• **WHAT IS BEING ASKED**
Please copy out all lines of the entries that contain the word "Library".

[Entries taken from a collection]
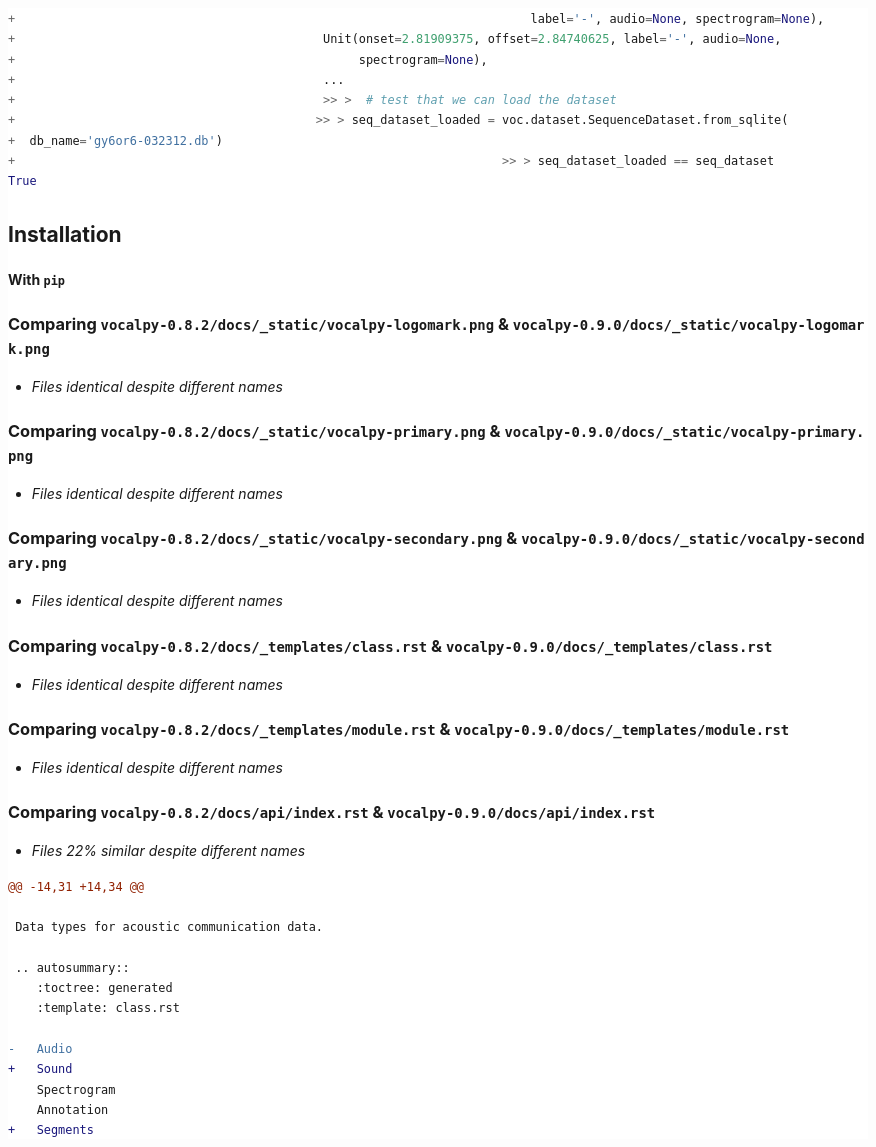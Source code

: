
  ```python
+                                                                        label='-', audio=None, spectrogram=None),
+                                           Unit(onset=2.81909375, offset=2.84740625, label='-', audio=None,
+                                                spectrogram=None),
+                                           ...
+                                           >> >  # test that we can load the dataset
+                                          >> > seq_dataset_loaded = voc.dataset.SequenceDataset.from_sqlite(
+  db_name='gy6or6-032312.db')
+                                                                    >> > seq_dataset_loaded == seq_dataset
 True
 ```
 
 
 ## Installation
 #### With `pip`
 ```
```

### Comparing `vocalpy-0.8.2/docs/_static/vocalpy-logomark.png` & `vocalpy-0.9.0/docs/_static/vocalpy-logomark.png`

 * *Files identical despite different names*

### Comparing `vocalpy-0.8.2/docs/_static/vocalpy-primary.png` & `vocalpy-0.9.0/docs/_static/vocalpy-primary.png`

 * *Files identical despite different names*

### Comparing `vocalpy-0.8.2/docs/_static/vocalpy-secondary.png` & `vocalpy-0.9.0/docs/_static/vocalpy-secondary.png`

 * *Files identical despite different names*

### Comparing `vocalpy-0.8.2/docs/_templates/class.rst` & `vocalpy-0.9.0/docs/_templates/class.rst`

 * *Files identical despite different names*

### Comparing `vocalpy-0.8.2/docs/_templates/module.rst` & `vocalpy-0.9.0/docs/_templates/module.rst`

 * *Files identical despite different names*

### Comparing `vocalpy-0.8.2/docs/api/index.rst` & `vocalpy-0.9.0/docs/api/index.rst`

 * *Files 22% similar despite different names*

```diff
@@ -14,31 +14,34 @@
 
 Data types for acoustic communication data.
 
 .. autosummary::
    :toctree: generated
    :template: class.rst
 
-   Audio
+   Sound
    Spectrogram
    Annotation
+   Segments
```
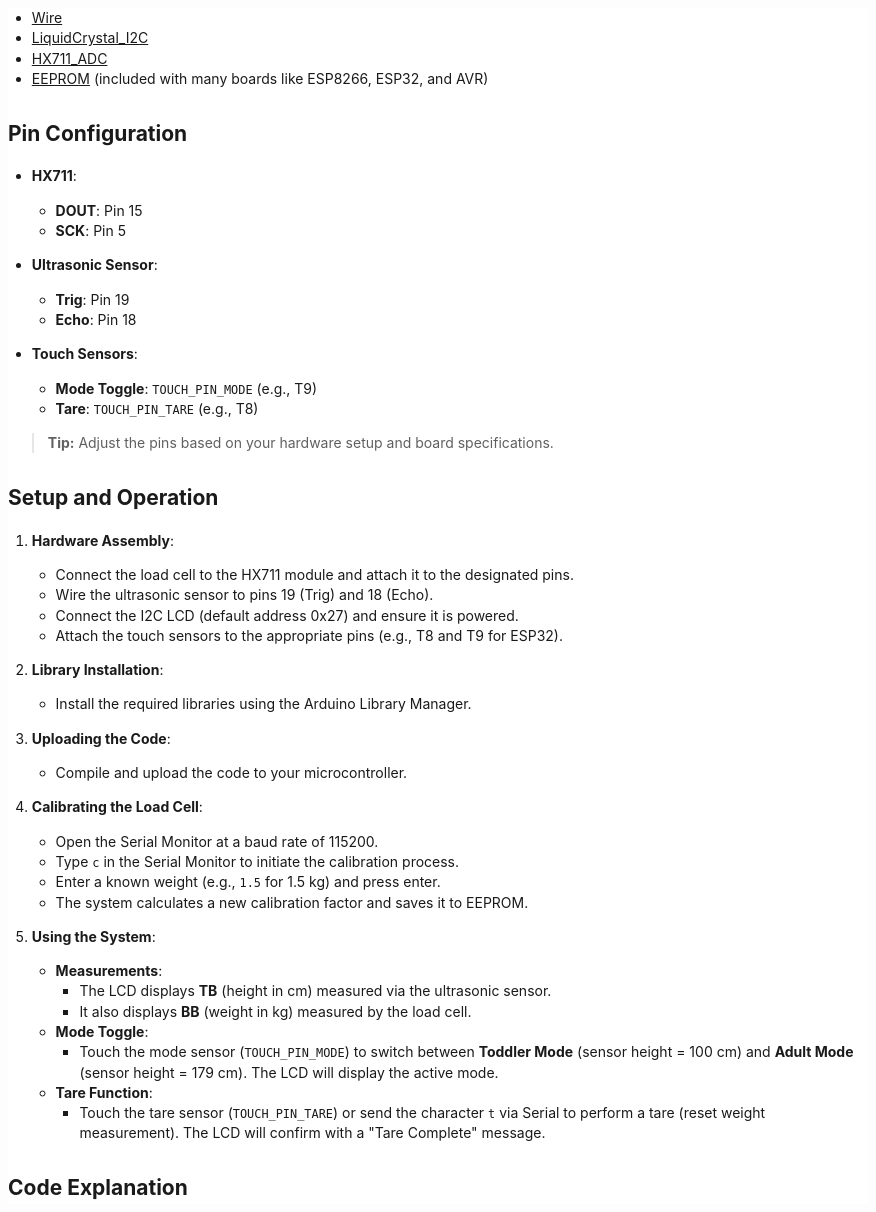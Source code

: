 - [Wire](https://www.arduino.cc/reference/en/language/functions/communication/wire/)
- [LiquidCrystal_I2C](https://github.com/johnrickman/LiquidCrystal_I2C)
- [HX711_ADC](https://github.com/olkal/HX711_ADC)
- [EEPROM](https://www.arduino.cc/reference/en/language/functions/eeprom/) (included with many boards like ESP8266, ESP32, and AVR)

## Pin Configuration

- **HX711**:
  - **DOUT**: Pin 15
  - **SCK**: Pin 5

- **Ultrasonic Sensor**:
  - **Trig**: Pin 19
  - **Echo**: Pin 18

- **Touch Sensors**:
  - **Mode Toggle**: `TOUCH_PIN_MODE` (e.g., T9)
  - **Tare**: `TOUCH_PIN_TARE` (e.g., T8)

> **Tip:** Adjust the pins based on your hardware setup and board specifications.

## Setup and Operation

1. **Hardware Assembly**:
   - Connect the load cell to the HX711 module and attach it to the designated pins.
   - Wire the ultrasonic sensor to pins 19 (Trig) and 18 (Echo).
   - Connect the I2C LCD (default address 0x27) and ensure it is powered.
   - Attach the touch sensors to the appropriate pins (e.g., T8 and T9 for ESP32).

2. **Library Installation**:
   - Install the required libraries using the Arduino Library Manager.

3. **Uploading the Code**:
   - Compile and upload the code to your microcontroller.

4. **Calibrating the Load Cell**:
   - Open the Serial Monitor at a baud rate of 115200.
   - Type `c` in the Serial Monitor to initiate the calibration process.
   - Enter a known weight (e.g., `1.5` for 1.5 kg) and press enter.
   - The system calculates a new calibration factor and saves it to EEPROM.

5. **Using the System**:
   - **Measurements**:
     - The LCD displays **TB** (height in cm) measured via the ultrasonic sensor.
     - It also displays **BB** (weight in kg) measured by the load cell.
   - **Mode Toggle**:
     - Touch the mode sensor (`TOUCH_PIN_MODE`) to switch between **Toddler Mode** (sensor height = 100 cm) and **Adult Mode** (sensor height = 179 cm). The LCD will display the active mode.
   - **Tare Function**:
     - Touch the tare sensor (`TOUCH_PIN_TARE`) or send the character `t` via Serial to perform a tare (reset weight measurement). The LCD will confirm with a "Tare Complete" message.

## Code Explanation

• **RESULT OF THE TASK**
2. **Library Installation**:
   - Install the required libraries using the Arduino Library Manager.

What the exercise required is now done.